Collection entries »
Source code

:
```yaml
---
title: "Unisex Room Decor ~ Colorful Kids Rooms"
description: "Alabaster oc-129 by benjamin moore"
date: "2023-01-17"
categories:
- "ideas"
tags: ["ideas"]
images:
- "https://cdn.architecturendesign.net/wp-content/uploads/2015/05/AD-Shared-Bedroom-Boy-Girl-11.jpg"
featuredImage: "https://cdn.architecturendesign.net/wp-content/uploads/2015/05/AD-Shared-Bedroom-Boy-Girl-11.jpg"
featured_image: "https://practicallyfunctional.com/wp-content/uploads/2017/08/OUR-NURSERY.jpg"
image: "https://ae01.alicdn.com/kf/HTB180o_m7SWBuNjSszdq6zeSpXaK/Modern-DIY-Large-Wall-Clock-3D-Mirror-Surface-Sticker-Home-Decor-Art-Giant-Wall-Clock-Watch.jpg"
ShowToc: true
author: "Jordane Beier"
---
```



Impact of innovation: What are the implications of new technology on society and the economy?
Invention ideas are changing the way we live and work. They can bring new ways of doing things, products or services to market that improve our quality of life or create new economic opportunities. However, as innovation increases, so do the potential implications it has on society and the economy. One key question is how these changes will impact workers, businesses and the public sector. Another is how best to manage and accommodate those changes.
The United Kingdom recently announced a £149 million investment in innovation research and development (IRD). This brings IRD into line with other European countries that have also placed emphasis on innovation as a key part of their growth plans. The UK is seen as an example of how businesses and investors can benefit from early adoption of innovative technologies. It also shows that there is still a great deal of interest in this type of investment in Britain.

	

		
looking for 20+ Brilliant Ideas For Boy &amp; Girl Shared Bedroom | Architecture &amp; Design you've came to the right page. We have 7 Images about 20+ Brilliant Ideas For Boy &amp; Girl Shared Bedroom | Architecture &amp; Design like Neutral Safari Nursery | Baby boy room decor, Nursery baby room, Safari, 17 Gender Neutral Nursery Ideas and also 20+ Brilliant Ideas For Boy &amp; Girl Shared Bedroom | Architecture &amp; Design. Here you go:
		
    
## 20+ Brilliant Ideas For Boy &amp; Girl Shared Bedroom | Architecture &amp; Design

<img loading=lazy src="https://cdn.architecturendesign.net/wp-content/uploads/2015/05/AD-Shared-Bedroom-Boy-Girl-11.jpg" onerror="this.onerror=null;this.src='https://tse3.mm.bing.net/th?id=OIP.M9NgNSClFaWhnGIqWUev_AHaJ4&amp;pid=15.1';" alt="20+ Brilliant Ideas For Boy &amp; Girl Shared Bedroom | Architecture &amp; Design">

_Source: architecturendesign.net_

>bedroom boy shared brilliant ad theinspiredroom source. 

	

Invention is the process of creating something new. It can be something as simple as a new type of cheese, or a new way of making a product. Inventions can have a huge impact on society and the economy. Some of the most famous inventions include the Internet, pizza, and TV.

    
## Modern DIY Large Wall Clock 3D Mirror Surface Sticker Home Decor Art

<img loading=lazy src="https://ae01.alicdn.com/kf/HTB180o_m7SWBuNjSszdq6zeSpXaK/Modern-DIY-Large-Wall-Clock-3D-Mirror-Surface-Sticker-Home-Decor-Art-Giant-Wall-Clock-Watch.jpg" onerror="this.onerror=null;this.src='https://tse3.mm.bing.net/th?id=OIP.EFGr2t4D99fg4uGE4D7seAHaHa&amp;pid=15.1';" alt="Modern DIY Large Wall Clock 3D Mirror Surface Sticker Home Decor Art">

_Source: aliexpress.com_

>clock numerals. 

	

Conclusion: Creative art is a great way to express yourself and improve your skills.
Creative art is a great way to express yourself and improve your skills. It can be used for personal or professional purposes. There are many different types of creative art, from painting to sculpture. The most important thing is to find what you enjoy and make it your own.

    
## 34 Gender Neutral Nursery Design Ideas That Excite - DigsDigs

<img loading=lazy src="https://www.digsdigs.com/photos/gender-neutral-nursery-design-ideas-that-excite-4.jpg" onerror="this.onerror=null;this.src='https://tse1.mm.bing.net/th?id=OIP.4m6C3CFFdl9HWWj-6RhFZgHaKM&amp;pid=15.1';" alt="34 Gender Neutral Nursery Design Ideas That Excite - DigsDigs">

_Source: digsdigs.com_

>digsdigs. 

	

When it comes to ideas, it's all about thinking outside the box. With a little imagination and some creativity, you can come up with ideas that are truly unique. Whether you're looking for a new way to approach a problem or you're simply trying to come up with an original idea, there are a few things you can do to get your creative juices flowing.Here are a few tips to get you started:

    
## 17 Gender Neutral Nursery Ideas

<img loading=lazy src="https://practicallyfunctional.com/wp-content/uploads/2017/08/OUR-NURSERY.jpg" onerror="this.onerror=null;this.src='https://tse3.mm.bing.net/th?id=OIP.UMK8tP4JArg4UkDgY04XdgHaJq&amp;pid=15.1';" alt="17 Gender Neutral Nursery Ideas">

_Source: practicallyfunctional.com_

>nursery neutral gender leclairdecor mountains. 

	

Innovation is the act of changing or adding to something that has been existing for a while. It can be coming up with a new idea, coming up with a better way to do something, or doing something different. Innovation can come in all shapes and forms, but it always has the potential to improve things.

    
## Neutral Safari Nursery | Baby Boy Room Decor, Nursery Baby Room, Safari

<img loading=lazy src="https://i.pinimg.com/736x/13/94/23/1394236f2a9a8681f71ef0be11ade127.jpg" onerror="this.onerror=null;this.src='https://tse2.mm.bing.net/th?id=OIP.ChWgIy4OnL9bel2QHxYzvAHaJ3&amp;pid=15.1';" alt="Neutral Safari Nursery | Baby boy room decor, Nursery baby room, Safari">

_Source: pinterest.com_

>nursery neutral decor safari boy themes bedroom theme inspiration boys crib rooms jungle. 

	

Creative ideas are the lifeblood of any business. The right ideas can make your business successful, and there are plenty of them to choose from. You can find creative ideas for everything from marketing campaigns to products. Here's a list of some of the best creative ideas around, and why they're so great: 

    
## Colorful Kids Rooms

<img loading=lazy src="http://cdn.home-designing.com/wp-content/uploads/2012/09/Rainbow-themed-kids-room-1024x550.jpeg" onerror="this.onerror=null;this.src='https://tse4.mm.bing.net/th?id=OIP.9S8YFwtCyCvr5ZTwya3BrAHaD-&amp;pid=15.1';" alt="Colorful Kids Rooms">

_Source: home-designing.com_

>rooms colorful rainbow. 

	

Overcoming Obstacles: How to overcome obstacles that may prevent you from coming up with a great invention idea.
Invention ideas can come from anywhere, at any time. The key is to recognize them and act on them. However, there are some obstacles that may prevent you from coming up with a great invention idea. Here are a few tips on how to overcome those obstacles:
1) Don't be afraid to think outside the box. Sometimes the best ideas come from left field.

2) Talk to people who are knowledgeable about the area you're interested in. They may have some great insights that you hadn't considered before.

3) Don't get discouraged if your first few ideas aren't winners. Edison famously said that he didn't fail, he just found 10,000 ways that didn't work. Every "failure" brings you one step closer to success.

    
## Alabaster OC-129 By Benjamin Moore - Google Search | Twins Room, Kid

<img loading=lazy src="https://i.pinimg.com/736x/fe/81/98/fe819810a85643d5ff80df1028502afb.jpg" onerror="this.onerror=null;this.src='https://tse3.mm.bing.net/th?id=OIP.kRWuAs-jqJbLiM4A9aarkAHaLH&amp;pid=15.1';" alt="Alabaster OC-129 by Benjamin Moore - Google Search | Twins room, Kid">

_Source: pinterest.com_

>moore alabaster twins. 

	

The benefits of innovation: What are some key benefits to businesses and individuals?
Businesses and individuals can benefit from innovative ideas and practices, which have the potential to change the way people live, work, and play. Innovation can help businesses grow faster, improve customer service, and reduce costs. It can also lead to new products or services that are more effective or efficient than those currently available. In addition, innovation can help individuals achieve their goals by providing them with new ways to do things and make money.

What this task involves »
Taking the records from the top, repeat each line exactly until you have repeated the line that contains "The United Kingdom".

Finished task »
Source code

:
```yaml
---
title: "Unisex Room Decor ~ Colorful Kids Rooms"
description: "Alabaster oc-129 by benjamin moore"
date: "2023-01-17"
categories:
- "ideas"
tags: ["ideas"]
images:
- "https://cdn.architecturendesign.net/wp-content/uploads/2015/05/AD-Shared-Bedroom-Boy-Girl-11.jpg"
featuredImage: "https://cdn.architecturendesign.net/wp-content/uploads/2015/05/AD-Shared-Bedroom-Boy-Girl-11.jpg"
featured_image: "https://practicallyfunctional.com/wp-content/uploads/2017/08/OUR-NURSERY.jpg"
image: "https://ae01.alicdn.com/kf/HTB180o_m7SWBuNjSszdq6zeSpXaK/Modern-DIY-Large-Wall-Clock-3D-Mirror-Surface-Sticker-Home-Decor-Art-Giant-Wall-Clock-Watch.jpg"
ShowToc: true
author: "Jordane Beier"
---
```



Impact of innovation: What are the implications of new technology on society and the economy?
Invention ideas are changing the way we live and work. They can bring new ways of doing things, products or services to market that improve our quality of life or create new economic opportunities. However, as innovation increases, so do the potential implications it has on society and the economy. One key question is how these changes will impact workers, businesses and the public sector. Another is how best to manage and accommodate those changes.
The United Kingdom recently announced a £149 million investment in innovation research and development (IRD). This brings IRD into line with other European countries that have also placed emphasis on innovation as a key part of their growth plans. The UK is seen as an example of how businesses and investors can benefit from early adoption of innovative technologies. It also shows that there is still a great deal of interest in this type of investment in Britain.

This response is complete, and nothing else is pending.